Java is being used a great deal in servlet containers such as Tomcat which make heavy use of threads. Synchronization bottlenecks in a threaded java application can adversely impact scaling and performance.

For example. The existing Java classes in java.util, java.text, and java.sql which are used to represent and manipulate Date and Time have a large number of synchronization bottlenecks. This can have an adverse affect on performance for applications which run in a Servlet Container such as Tomcat. Many Jakarta projects are used within an application server and may cause synchronization bottlenecks if they use these Date and Time classes.

The impact of these synchronization bottlenecks is very system dependent. Hardware, number of CPU's, operating system, and the version of the JVM being used can all affect the magnitude of the problem.

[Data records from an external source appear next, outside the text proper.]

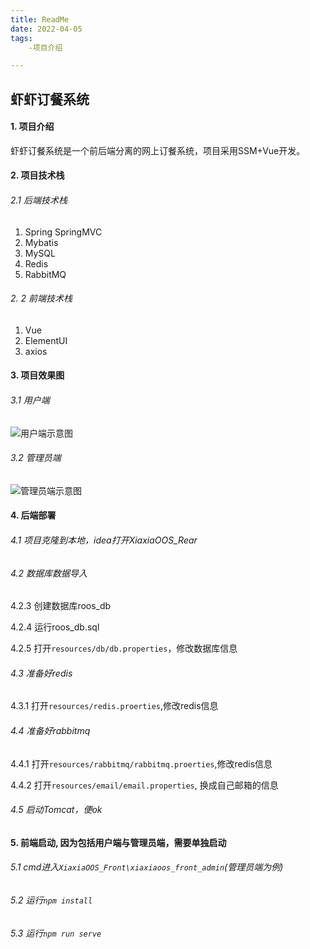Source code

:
 ```yaml
---
title: ReadMe
date: 2022-04-05
tags:
	-项目介绍

---
```


## 虾虾订餐系统

#### 1. 项目介绍

虾虾订餐系统是一个前后端分离的网上订餐系统，项目采用SSM+Vue开发。

#### 2. 项目技术栈

###### 2.1 后端技术栈

1. Spring SpringMVC
2. Mybatis
3. MySQL
4. Redis
5. RabbitMQ

###### 2. 2 前端技术栈

1. Vue
2. ElementUI
3. axios     

#### 3. 项目效果图
###### 3.1 用户端

![用户端示意图](https://upload-images.jianshu.io/upload_images/21680686-9c9e4bd0f698f98e.png?imageMogr2/auto-orient/strip%7CimageView2/2/w/1240)

###### 3.2 管理员端

![管理员端示意图](https://upload-images.jianshu.io/upload_images/21680686-137839ed81a95bb2.png?imageMogr2/auto-orient/strip%7CimageView2/2/w/1240)

#### 4. 后端部署

###### 4.1 项目克隆到本地，idea打开XiaxiaOOS_Rear

###### 4.2 数据库数据导入

4.2.3 创建数据库roos_db

4.2.4 运行roos_db.sql

4.2.5 打开```resources/db/db.properties```，修改数据库信息

###### 4.3 准备好redis

4.3.1 打开```resources/redis.proerties```,修改redis信息

###### 4.4 准备好rabbitmq

4.4.1  打开```resources/rabbitmq/rabbitmq.proerties```,修改redis信息

4.4.2 打开```resources/email/email.properties```, 换成自己邮箱的信息

###### 4.5 启动Tomcat，便ok

#### 5. 前端启动, 因为包括用户端与管理员端，需要单独启动

###### 5.1 cmd进入```XiaxiaOOS_Front\xiaxiaoos_front_admin```(管理员端为例)

###### 5.2 运行```npm install```

###### 5.3 运行```npm run serve```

A package which makes it easy to perform benchmark tests for synchronization bottlenecks will make it easier for software developers to identify threading bottlenecks and test alternative solutions.

Scope of the Package

The package will provide a simple test framework for testing java code for synchronization bottlenecks. Ant tasks will be provided to make performing test easier.

Documentation and test cases will be developed for java classes which have been identified as having thread synchronization bottlenecks. Test cases for example work arounds or alternatives will also be provided and documented.

Java classes which make implementing solutions and work arounds to thread bottlenecks may end up becoming a part of this project.

Interaction With Other Packages

TBM relies on:

More packages will be used as they are incorporated into test cases.

Initial Source of the Package

The initial codebase was contributed by Glenn Nielsen under the Apache Software Foundation License.

The proposed package name for the new component is org.apache.commons.tbm.